Daily Mail owner’s shares soar despite fall in newspaper sales

The owner of the Daily Mail has seen its shares surge after it said revenues for the full year could be higher than previously expected.

Daily Mail and General Trust (DMGT), owner of the Mail and other titles including Metro, raised its revenue outlook but also saw pre-tax profits more than halve as it reported its figures for the six months to March 2019.

Statutory pre-tax profits slumped by 55% to £50 million for the half-year, as it was hit by “a £72 million reduction in the share of profits from joint ventures and associates”.

Total revenues declined by 3% to £724 million for the period, due to the impact of disposals such as the sale of real estate data business EDR last year.

The company said it sold fewer newspapers during the six months, with circulation revenue slipping 2% to £144 million, as falling sales were partially offset by a 5p increase to 70p for weekday editions of the Mail.

The Daily Mail and Mail on Sunday print business saw sales decline 5% to £208 million, while digital arm MailOnline saw sales rise 25% to £76 million amid increased online advertising revenues.

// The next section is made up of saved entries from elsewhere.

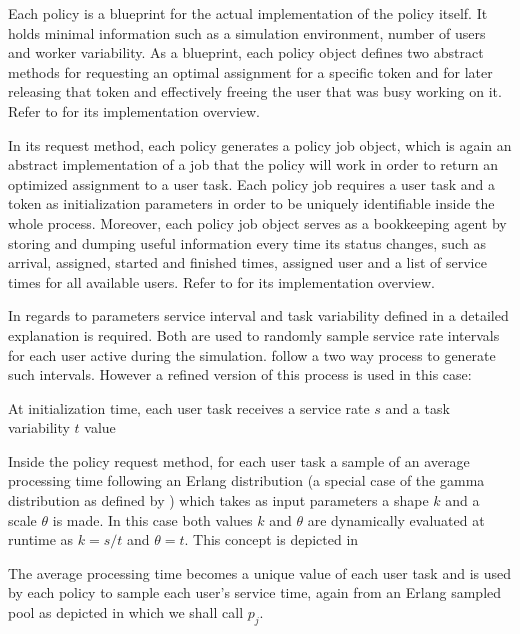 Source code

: 
Each policy is a blueprint for the actual implementation of the policy itself. It holds minimal information such as a simulation environment, number of users and worker variability. As a blueprint, each policy object defines two abstract methods for requesting an optimal assignment for a specific token and for later releasing that token and effectively freeing the user that was busy working on it. Refer to  for its implementation overview.


In its request method, each policy generates a policy job object, which is again an abstract implementation of a job that the policy will work in order to return an optimized assignment to a user task. Each policy job requires a user task and a token as initialization parameters in order to be uniquely identifiable inside the whole process. Moreover, each policy job object serves as a bookkeeping agent by storing and dumping useful information every time its status changes, such as arrival, assigned, started and finished times, assigned user and a list of service times for all available users. Refer to  for its implementation overview.


In regards to parameters service interval and task variability defined in  a detailed explanation is required. Both are used to randomly sample service rate intervals for each user active during the simulation. \citet[p. 8]{Zeng2005} follow a two way process to generate such intervals. However a refined version of this process is used in this case:
\begin{enumerate*}
	\item At initialization time, each user task receives a service rate $s$ and a task variability $t$ value
	\item Inside the policy request method, for each user task a sample of an average processing time following an Erlang distribution (a special case of the gamma distribution as defined by \citet{Adan2015}) which takes as input parameters a shape $k$ and a scale $\theta$ is made. In this case both values $k$ and $\theta$ are dynamically evaluated at runtime as $k=s/t$ and $\theta = t$. This concept is depicted in 
	\item The average processing time becomes a unique value of each user task and is used by each policy to sample each user's service time, again from an Erlang sampled pool as depicted in  which we shall call $p_j$.
\end{enumerate*}

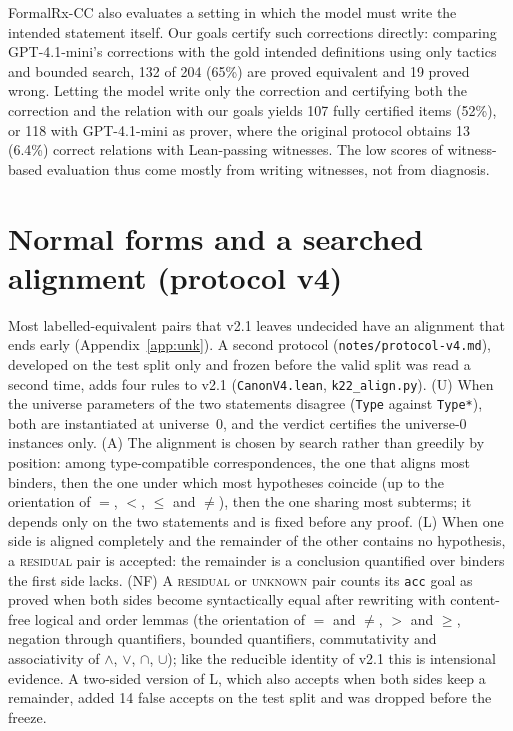 \documentclass[10pt]{article}
\theoremstyle{definition}
\newcommand{\V}[1]{\textsc{#1}}
\begin{document}
FormalRx-CC also evaluates a setting in which the model must write the intended statement
itself. Our goals certify such corrections directly: comparing GPT-4.1-mini's corrections with
the gold intended definitions using only tactics and bounded search, 132 of 204 (65\%) are proved
equivalent and 19 proved wrong. Letting the model write only the correction and certifying both
the correction and the relation with our goals yields 107 fully certified items (52\%), or 118
with GPT-4.1-mini as prover, where the original protocol obtains 13 (6.4\%) correct relations
with Lean-passing witnesses. The low scores of witness-based evaluation thus come mostly from
writing witnesses, not from diagnosis.

\section{Normal forms and a searched alignment (protocol v4)}\label{app:v4}

\VfRulesTable

Most labelled-equivalent pairs that v2.1 leaves undecided have an alignment that ends early
(Appendix~\ref{app:unk}). A second protocol (\texttt{notes/protocol-v4.md}), developed on the test
split only and frozen before the valid split was read a second time, adds four rules to v2.1
(\texttt{CanonV4.lean}, \texttt{k22\_align.py}). (U) When the universe parameters of the two
statements disagree (\texttt{Type} against \texttt{Type*}), both are instantiated at universe~0, and
the verdict certifies the universe-0 instances only. (A) The alignment is chosen by search rather
than greedily by position: among type-compatible correspondences, the one that aligns most
binders, then the one under which most hypotheses coincide (up to the orientation of $=$, $<$,
$\le$ and $\ne$), then the one sharing most subterms; it depends only on the two statements and
is fixed before any proof. (L) When one side is aligned completely and the remainder of the other
contains no hypothesis, a \V{residual} pair is accepted: the remainder is a conclusion quantified
over binders the first side lacks. (NF) A \V{residual} or \V{unknown} pair counts its
\texttt{acc} goal as proved when both sides become syntactically equal after rewriting with
content-free logical and order lemmas (the orientation of $=$ and $\ne$, $>$ and $\ge$, negation
through quantifiers, bounded quantifiers, commutativity and associativity of $\wedge$, $\vee$,
$\cap$, $\cup$); like the reducible identity of v2.1 this is intensional evidence. A two-sided
version of L, which also accepts when both sides keep a remainder, added 14 false accepts on the
test split and was dropped before the freeze.
\end{document}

Its Metro arm reported a 12% jump in revenues to £41 million, as it benefited from the integration of advertising operations with the Mail.

DMGT said it expects lower consumer media revenues for the second half of the year, but held firm on overall full-year profit expectations.

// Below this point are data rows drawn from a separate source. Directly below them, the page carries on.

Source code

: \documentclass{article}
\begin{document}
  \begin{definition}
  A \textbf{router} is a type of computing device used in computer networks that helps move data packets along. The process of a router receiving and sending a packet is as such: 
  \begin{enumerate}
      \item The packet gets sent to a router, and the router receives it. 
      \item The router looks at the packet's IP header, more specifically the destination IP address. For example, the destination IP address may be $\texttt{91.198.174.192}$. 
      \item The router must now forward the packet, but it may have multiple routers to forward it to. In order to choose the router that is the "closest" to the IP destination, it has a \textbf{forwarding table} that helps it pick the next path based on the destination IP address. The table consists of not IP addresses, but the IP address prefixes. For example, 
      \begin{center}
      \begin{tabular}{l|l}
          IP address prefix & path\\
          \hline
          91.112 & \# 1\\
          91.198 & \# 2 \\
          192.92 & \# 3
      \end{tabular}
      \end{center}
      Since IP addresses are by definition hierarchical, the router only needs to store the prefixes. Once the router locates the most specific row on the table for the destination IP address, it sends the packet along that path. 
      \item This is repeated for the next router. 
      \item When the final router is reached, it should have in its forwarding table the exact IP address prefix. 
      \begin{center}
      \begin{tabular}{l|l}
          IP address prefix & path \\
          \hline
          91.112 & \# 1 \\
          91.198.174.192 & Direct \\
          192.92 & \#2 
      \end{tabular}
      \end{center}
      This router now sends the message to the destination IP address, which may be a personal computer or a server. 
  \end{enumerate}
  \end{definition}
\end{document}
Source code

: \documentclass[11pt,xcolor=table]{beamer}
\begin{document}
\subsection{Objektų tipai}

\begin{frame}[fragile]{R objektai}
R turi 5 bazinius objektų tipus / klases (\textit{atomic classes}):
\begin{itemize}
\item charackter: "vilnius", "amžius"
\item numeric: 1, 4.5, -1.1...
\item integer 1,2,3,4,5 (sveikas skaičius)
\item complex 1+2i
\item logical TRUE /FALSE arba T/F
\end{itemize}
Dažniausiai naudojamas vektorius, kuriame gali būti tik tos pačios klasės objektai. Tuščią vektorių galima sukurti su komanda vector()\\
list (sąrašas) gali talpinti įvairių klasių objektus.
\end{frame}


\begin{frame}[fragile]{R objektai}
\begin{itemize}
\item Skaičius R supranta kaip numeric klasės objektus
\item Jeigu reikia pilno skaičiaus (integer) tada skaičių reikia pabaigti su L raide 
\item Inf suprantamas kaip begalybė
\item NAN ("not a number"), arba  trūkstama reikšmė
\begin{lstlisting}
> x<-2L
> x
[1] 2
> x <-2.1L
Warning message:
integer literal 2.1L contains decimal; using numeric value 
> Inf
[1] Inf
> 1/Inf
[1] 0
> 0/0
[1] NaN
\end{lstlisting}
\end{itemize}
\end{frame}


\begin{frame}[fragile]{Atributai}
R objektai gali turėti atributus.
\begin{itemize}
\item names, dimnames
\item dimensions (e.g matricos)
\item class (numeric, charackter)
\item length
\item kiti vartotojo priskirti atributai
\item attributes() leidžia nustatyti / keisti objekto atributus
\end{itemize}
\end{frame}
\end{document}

Chief executive Paul Zwillenberg said: “DMGT delivered a good performance in the first half of the year, achieving underlying growth in revenue, cash generation and profit.

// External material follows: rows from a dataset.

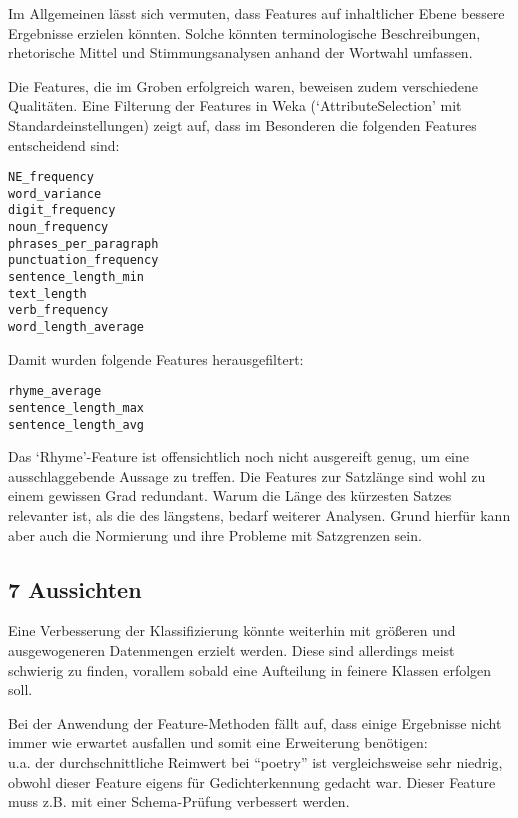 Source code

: \documentclass[]{article}
\begin{document}
Im Allgemeinen lässt sich vermuten, dass Features auf inhaltlicher Ebene
bessere Ergebnisse erzielen könnten. Solche könnten terminologische
Beschreibungen, rhetorische Mittel und Stimmungsanalysen anhand der
Wortwahl umfassen.

Die Features, die im Groben erfolgreich waren, beweisen zudem
verschiedene Qualitäten. Eine Filterung der Features in Weka
(`AttributeSelection' mit Standardeinstellungen) zeigt auf, dass im
Besonderen die folgenden Features entscheidend sind:

\vspace{4 mm}\begin{verbatim}
NE_frequency
word_variance
digit_frequency
noun_frequency
phrases_per_paragraph
punctuation_frequency
sentence_length_min
text_length
verb_frequency
word_length_average
\end{verbatim}\vspace{4 mm}

Damit wurden folgende Features herausgefiltert:

\vspace{4 mm}\begin{verbatim}
rhyme_average
sentence_length_max
sentence_length_avg
\end{verbatim}\vspace{4 mm}

Das `Rhyme'-Feature ist offensichtlich noch nicht ausgereift genug, um
eine ausschlaggebende Aussage zu treffen. Die Features zur Satzlänge
sind wohl zu einem gewissen Grad redundant. Warum die Länge des
kürzesten Satzes relevanter ist, als die des längstens, bedarf weiterer
Analysen. Grund hierfür kann aber auch die Normierung und ihre Probleme
mit Satzgrenzen sein.

\subsection{7 Aussichten}\label{aussichten}

Eine Verbesserung der Klassifizierung könnte weiterhin mit größeren und
ausgewogeneren Datenmengen erzielt werden. Diese sind allerdings meist
schwierig zu finden, vorallem sobald eine Aufteilung in feinere Klassen
erfolgen soll.

Bei der Anwendung der Feature-Methoden fällt auf, dass einige Ergebnisse
nicht immer wie erwartet ausfallen und somit eine Erweiterung
benötigen:\\
u.a. der durchschnittliche Reimwert bei ``poetry'' ist vergleichsweise
sehr niedrig, obwohl dieser Feature eigens für Gedichterkennung gedacht
war. Dieser Feature muss z.B. mit einer Schema-Prüfung verbessert
werden.
\end{document}
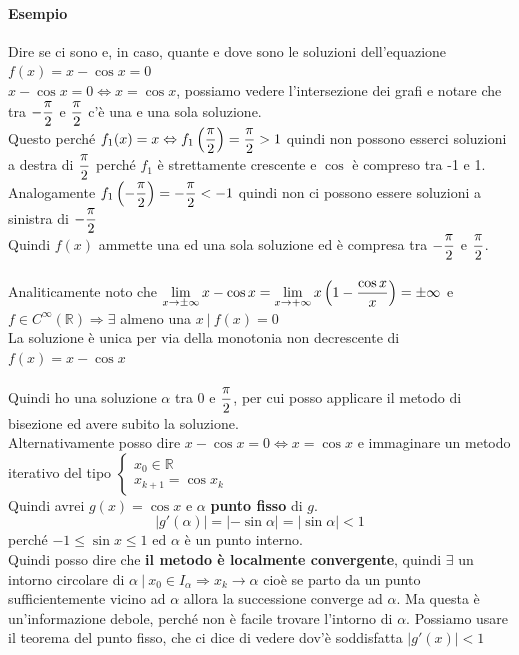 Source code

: \documentclass[10pt]{book}
\begin{document}
\paragraph{Esempio} Dire se ci sono e, in caso, quante e dove sono le soluzioni dell'equazione $f(x) = x - \cos x = 0$\\
$x - \cos x = 0 \Leftrightarrow x = \cos x$, possiamo vedere l'intersezione dei grafi e notare che tra $-\mathlarger{\frac{\pi}{2}}$ e $\mathlarger{\frac{\pi}{2}}$ c'è una e una sola soluzione.\\
Questo perché $f_1(x) = x \Leftrightarrow f_1\left(\mathlarger{\frac{\pi}{2}}\right) = \mathlarger{\frac{\pi}{2}} > 1$ quindi non possono esserci soluzioni a destra di $\mathlarger{\frac{\pi}{2}}$ perché $f_1$ è strettamente crescente e $\cos$ è compreso tra -1 e 1.\\
Analogamente $f_1\left(-\mathlarger{\frac{\pi}{2}}\right) = -\mathlarger{\frac{\pi}{2}} < -1$ quindi non ci possono essere soluzioni a sinistra di $-\mathlarger{\frac{\pi}{2}}$\\
Quindi $f(x)$ ammette una ed una sola soluzione ed è compresa tra $-\mathlarger{\frac{\pi}{2}}$ e $\mathlarger{\frac{\pi}{2}}$.\\\\
Analiticamente noto che $\mathlarger{\lim_{x\to\pm\infty} x - \cos x = \lim_{x\to+\infty} x\left(1 - \frac{\cos x}{x}\right) = \pm\infty}$ e $f\in C^\infty(\mathbb{R}) \Rightarrow \exists$ almeno una $x\:|\:f(x) = 0$\\
La soluzione è unica per via della monotonia non decrescente di $f(x) = x - \cos x$\\\\
Quindi ho una soluzione $\alpha$ tra $0$ e $\mathlarger{\frac{\pi}{2}}$, per cui posso applicare il metodo di bisezione ed avere subito la soluzione.\\
Alternativamente posso dire $x - \cos x = 0 \Leftrightarrow x = \cos x$ e immaginare un metodo iterativo del tipo $\left\{\begin{array}{l}
x_0 \in \mathbb{R}\\
x_{k+1} = \cos x_k
\end{array} \right.$\\
Quindi avrei $g(x) = \cos x$ e $\alpha$ \textbf{punto fisso} di $g$.
$$|g'(\alpha)| = |-\sin \alpha| = |\sin \alpha| < 1$$ perché $-1 \leq \sin x \leq 1$ 
ed $\alpha$ è un punto interno.\\
Quindi posso dire che \textbf{il metodo è localmente convergente}, quindi $\exists$ un intorno circolare di $\alpha\:|\:x_0\in I_\alpha \Rightarrow x_k \rightarrow \alpha$ cioè se parto da un punto sufficientemente vicino ad $\alpha$ allora la successione converge ad $\alpha$. Ma questa è un'informazione debole, perché non è facile trovare l'intorno di $\alpha$. Possiamo usare il teorema del punto fisso, che ci dice di vedere dov'è soddisfatta $|g'(x)|<1$
\end{document}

“Consumer media delivered a particularly strong performance and we saw continued growth in our business-to-business portfolio.

“The board remains confident that the group’s strategy and strong balance sheet will, over the medium term, deliver consistent earnings growth to underpin DMGT’s long-standing commitment to sustainable annual real dividend growth.”

Shares in Daily Mail and General Trust rose 8.4% to 731.8p in early trading.